UPON RECORDING RETURN TO:

 

Williams, Rentz & Moulton, P.C.
412 Ocean Boulevard
St. Simons Island, Georgia 31522

 

Assignment of Leases and Rents

 

This Assignment of Leases and Rents (this “Agreement”) is executed as of this 7th day of October, 2022, by GLYNN ACRES MHP LLC, a North Carolina limited liability company whose address is 136 Main Street, Pineville, NC 28134 (“Borrower”), to RICHARD SMITH and ANNETTE SMITH, a married couple, who are Georgia residents having a mailing address of [redacted] (“Lender”).

 

RECITALS:

 

A.Simultaneously with the execution of this Agreement, Borrower has executed a Secured Promissory Note and Deed to Secure Debt and Security Agreement dated of even date herewith (as amended, modified, supplemented, extended, renewed or replaced from time to time, collectively the “Loan Agreement”), pursuant to which Lender has agreed to make a loan to Borrower in the principal amount of $900,000.00 (as amended, modified, supplemented, extended, renewed or replaced from time to time, the “Loan”).
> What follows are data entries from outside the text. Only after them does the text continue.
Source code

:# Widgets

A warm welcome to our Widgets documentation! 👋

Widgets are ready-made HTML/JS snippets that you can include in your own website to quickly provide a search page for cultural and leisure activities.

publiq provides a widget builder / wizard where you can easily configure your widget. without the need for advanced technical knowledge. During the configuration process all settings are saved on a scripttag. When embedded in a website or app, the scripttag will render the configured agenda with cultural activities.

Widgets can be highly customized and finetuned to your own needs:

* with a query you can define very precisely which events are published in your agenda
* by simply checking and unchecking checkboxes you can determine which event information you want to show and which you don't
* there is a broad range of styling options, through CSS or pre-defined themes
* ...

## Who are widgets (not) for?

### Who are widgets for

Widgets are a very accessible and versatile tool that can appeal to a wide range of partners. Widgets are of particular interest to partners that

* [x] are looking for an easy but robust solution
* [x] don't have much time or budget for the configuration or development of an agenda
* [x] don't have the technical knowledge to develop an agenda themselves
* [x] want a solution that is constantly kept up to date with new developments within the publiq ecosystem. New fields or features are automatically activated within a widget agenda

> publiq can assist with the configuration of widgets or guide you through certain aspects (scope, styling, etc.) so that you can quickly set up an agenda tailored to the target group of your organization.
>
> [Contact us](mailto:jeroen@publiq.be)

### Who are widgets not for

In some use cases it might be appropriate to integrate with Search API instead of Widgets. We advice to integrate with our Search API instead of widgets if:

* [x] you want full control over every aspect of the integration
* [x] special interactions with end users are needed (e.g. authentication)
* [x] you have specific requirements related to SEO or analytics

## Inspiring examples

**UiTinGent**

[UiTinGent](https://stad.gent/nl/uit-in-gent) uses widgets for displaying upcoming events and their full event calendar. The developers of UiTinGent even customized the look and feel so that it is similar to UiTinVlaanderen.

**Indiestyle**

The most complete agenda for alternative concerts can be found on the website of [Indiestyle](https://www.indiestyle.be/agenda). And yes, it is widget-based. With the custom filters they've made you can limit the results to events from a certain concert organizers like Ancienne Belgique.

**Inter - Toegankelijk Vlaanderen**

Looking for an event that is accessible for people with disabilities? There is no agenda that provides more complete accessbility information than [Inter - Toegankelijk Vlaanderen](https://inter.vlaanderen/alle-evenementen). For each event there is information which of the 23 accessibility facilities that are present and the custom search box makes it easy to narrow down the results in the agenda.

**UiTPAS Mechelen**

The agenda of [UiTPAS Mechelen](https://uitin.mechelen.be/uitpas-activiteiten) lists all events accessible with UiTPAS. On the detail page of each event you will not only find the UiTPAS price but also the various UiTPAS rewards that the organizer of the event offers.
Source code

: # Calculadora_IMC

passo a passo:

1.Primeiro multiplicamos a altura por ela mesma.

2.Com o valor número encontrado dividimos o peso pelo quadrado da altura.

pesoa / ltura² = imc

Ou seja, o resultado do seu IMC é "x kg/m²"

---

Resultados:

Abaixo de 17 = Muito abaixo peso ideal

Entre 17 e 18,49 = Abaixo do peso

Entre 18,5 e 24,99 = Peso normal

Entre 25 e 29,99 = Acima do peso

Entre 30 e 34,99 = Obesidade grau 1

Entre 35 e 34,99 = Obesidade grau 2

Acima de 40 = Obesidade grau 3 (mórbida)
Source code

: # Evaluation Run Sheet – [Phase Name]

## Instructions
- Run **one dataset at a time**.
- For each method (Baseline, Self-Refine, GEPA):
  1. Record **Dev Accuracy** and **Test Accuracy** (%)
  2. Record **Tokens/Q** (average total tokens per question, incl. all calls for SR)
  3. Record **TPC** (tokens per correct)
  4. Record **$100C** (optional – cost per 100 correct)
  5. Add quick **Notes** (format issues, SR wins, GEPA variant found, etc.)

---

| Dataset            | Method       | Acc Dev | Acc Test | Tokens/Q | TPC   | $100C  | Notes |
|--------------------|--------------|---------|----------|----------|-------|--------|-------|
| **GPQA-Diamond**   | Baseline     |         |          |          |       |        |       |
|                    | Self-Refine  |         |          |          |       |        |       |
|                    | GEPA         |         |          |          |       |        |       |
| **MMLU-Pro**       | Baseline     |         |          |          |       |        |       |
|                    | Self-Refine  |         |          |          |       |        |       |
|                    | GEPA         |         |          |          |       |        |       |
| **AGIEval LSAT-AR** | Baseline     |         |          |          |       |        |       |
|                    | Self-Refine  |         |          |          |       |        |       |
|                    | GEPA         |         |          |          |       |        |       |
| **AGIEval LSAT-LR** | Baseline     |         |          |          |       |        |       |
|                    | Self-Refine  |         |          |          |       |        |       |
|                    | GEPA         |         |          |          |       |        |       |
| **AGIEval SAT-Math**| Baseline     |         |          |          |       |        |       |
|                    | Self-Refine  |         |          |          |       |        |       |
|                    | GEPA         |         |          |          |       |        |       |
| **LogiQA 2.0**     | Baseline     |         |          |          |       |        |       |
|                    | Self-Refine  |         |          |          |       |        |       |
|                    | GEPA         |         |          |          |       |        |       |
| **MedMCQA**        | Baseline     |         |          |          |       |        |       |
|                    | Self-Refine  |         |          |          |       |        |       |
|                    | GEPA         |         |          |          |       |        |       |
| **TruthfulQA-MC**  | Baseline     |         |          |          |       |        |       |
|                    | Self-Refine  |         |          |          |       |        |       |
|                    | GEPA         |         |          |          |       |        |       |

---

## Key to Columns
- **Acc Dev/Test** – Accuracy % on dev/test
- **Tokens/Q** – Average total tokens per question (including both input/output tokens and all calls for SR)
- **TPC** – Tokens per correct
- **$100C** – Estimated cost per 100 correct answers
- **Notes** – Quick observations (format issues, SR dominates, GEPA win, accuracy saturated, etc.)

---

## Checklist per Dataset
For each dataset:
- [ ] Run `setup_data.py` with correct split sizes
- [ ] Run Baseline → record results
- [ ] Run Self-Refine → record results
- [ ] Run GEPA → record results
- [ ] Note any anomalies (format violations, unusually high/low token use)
All terms used but not otherwise defined herein shall have the meaning provided in the Loan Agreement.

 

B.Borrower is required by the Loan Agreement to execute and deliver this Agreement to, among other things, provide a future source of payment of the Obligations, which Borrower is willing to do in consideration of the agreement of Lender to make the Loan to Borrower pursuant to the terms of the Loan Agreement.

 

AGREEMENT:

 

For valuable consideration, the receipt and sufficiency of which are hereby acknowledged, Borrower and Lender agree as follows:

 

1.Absolute Assignment. Borrower unconditionally, irrevocably and absolutely assigns to Lender all of Borrower’s right, title and interest in and to: (a) all leases, subleases, occupancy agreements, licenses, concessions, rental contracts and other agreements (written or oral) now or hereafter existing relating to the use or occupancy of the project located on the real property described in Exhibit A hereto (said land and project herein collectively referred to as the “Property”), together with all guarantees, letters of credit and other credit support, modifications, extensions and renewals thereof (whether before or after the filing by or against Borrower of any petition of relief under 11 U.S.C. § 101 et seq., as same may be amended from time to time, the “Bankruptcy Code”), and all related security and other deposits (collectively, the “Leases”); (b) all rents, revenues, liquidated damages following defaults under the Leases, issues, profits, income and proceeds due or to become due from tenants of the Property, including rentals and all other payments of any kind under the Leases for using, leasing, licensing, possessing, operating from, rendering in, selling or otherwise enjoying the Property (collectively, the “Rents”); (c) all of Borrower’s claims and rights (the “Bankruptcy Claims”) to the payment of damages arising from any rejection by a tenant of any Lease under the Bankruptcy Code; and (d) any and all other rights of Borrower in and to the items set forth in subsections 4(a) through 4(c) above, and all amendments, modifications, replacements, renewals, proceeds and substitutions thereof. This Agreement is an absolute assignment to Lender and not an assignment as security for the performance of the obligations under the Loan Documents (defined below), or any other indebtedness, and such absolute assignment is presently and immediately effective. Notwithstanding the foregoing, the absolute assignment contained herein shall not itself reduce the Obligations unless and until Lender actually receives the Rents and such Rents are applied by Lender to the Obligations pursuant to Section 4 below.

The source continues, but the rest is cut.